Individual schools sometimes create private foundations, such as one that recently formed to support Baton Rouge Magnet High School.
School district-wide foundations are rarer.
The School Board will consider the idea at its 5 p.m. meeting Thursday.
The new foundation, if OK’d, would take about four to 10 months to become operational, and would seek individual and corporate donations.
Its suggested name is the East Baton Rouge Parish School System Education Foundation.
The school system has a small fund set up through the Baton Rouge Rouge Area Foundation, in the wake of Hurricane Katrina, but it’s not set up as a tax-exempt organization. according to Pat Duhon, director of grants for the school system.
She said donors can give money directly to the school district as well, but are not as assured of receiving a tax writeoff.
“Some of them will not give to a governmental institution, but they will give to a 501(c)(3),” Duhon said.
Duhon said a foundation would have a board of directors that would determine what it would spend money on, but she said the intention is its spending will be aligned with the school system’s strategic plan, now being revised.
In the spring, Superintendent John Dilworth hired Jim Collogan, executive director of the National School Board Foundation Association, to study the feasibility of creating such a foundation in Baton Rouge.
Collogan is a former principal and superintendent who spent 20 years in public-school fundraising and has helped more than 50 districts.
The feasibility study was conducted between May to September.
Collogan convened a 12-member panel, divided between system staff and business people.
One of the committee members is former Superintendent Charlotte Placide, who had talked about forming a foundation after Katrina in 2005 to provide resources for the influx of thousands of students who came to Baton Rouge.
“The committee determined that it was unlikely that the education foundation would be directly competing for the same funds as other community foundations,” according to the study.
Collogan’s study lists three reasons for forming a foundation:
- Declining sales tax revenue and significant budget cuts.
- Rising expectations for student achievement
- High mobility, truancy and dropout rates.

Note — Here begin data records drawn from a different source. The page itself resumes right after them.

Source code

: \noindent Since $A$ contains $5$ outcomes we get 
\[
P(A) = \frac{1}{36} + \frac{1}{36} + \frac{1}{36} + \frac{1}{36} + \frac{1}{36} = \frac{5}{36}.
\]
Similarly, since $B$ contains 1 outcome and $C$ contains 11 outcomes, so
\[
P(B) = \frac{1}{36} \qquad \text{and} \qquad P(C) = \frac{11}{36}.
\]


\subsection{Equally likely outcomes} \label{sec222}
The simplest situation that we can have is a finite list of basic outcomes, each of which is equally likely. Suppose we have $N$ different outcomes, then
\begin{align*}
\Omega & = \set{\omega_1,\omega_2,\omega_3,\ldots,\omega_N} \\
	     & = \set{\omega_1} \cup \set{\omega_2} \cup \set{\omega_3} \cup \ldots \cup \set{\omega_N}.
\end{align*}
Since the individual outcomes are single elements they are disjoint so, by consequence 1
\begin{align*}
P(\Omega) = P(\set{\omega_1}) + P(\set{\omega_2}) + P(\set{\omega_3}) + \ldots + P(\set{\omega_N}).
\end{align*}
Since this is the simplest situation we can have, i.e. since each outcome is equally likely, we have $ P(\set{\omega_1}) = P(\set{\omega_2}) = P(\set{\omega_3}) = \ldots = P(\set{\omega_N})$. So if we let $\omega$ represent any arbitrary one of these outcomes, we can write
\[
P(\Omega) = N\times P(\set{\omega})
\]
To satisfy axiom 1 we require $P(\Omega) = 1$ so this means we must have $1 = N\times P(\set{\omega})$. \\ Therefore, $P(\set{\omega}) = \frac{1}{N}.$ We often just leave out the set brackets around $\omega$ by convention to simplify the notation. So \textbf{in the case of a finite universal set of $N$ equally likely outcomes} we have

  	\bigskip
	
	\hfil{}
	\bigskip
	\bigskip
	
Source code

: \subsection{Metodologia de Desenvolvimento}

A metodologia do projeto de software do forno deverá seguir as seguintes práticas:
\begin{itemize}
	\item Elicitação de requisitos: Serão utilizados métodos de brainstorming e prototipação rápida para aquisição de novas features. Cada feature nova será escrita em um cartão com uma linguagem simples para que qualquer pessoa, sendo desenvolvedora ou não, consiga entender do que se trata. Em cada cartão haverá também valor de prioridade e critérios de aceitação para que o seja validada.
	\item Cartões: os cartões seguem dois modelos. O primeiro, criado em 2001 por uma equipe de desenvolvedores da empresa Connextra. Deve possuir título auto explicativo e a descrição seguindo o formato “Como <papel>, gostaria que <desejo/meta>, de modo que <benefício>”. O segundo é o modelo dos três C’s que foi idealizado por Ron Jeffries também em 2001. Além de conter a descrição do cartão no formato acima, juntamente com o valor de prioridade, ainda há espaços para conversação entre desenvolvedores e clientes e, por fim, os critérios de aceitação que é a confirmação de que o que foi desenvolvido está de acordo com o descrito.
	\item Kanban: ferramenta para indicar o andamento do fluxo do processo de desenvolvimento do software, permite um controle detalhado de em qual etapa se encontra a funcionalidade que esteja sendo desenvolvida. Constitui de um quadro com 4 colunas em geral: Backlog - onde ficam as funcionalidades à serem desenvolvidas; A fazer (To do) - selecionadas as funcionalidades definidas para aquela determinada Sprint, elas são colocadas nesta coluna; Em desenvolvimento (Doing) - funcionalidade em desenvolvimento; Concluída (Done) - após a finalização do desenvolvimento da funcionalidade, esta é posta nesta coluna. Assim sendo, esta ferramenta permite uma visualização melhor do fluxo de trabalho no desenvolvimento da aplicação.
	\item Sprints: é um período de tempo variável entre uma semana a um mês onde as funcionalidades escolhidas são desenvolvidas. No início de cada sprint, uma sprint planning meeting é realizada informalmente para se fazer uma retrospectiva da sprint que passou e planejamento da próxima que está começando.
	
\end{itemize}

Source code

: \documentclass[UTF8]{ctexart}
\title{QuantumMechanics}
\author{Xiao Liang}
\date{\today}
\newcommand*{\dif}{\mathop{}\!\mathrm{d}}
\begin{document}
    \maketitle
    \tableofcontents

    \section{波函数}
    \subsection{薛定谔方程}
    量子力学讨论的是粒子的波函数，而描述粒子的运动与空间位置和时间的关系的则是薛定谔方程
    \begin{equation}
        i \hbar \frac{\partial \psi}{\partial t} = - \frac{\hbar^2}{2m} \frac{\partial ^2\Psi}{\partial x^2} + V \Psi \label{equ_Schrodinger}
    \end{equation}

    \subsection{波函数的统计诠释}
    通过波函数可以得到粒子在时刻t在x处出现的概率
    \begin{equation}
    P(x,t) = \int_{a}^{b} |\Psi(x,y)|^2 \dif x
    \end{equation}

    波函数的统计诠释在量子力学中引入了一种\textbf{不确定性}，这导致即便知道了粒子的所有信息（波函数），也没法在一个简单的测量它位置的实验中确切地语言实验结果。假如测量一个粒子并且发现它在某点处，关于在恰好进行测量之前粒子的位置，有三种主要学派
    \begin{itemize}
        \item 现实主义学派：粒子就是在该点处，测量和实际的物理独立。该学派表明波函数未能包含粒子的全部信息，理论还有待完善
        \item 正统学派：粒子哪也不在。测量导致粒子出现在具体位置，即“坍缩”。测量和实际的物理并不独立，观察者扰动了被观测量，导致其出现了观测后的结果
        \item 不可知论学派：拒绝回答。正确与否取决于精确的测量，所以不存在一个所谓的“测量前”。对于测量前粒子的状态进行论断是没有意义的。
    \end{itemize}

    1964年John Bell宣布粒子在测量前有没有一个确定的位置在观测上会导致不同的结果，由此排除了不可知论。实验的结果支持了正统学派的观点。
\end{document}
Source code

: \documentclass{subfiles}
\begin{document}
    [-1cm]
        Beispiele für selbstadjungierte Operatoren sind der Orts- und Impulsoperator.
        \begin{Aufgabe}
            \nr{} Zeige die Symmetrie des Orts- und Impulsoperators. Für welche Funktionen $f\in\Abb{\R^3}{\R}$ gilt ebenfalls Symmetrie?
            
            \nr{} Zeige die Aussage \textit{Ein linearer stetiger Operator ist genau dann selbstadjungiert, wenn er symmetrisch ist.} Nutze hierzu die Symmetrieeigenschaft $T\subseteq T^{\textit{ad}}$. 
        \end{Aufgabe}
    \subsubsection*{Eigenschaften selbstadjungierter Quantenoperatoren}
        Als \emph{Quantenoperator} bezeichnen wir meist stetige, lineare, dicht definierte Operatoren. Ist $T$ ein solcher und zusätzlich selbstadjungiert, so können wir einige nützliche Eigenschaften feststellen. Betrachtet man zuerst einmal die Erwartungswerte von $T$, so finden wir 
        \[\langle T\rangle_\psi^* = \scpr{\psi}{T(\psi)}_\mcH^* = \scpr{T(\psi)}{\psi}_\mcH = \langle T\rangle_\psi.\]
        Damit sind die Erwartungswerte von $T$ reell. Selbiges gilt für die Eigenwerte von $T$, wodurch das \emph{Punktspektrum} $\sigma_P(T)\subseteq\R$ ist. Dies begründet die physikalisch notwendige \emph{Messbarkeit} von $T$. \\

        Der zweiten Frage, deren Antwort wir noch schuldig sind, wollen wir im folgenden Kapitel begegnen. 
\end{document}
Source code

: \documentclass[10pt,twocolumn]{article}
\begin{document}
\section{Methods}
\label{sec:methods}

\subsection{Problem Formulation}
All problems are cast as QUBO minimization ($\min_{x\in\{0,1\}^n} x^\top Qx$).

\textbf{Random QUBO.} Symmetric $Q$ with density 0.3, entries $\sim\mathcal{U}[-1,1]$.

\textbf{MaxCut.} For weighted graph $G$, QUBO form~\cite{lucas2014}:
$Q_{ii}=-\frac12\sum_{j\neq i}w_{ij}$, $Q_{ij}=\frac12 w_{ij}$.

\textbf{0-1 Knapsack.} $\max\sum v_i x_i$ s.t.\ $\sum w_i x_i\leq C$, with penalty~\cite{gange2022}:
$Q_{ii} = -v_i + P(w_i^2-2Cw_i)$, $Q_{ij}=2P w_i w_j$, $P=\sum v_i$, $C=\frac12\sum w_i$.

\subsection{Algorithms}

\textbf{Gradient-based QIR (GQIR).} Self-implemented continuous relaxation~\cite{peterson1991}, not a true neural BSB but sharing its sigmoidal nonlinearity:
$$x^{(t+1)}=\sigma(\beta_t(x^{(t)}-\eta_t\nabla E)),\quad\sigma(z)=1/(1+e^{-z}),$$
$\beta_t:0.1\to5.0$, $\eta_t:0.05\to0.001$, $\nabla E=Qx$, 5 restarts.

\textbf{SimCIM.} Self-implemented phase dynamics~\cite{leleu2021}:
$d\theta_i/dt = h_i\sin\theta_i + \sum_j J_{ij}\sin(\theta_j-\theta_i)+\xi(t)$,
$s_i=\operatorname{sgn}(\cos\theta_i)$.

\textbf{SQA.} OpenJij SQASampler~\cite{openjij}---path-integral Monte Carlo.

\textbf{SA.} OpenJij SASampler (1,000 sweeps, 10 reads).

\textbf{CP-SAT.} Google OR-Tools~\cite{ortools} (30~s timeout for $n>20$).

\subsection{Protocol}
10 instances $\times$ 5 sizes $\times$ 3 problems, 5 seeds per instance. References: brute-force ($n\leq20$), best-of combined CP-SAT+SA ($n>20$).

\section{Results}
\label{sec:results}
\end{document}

In an Oct. 6 presentation to the School Board, Collogan said public universities decades ago started private foundations which have since raised money from alumni and corporations.
At Iowa State University, the foundation handles about $250 million a year, he said.
LSU’s foundation was formed in the early 1960s and has similar resources.
What if the parish school system had formed such a foundation then, how big would it be now, he asked.
“The problem I find across the country is we’re kind of Johnny Come Latelys to this relationship,” Collogan said.
In a short history of these foundations, Collogan wrote in the study that public-school foundations became more common in the 1980s after California voters approved the tax-restricting Proposition 13; the state now has more than 600 such foundations.
In Louisiana, foundations are rarer. St. Charles Parish, for instance, formed such a foundation in 2007.
The feasibility study also concluded that while fundraising might be slow at first, it would pick up as the local economy improved.
“It’s attracts dollars; it attracts people; it attracts interest; it attracts that interest from around the world,” he said. “How does that happen? Because your alumni are around the world.”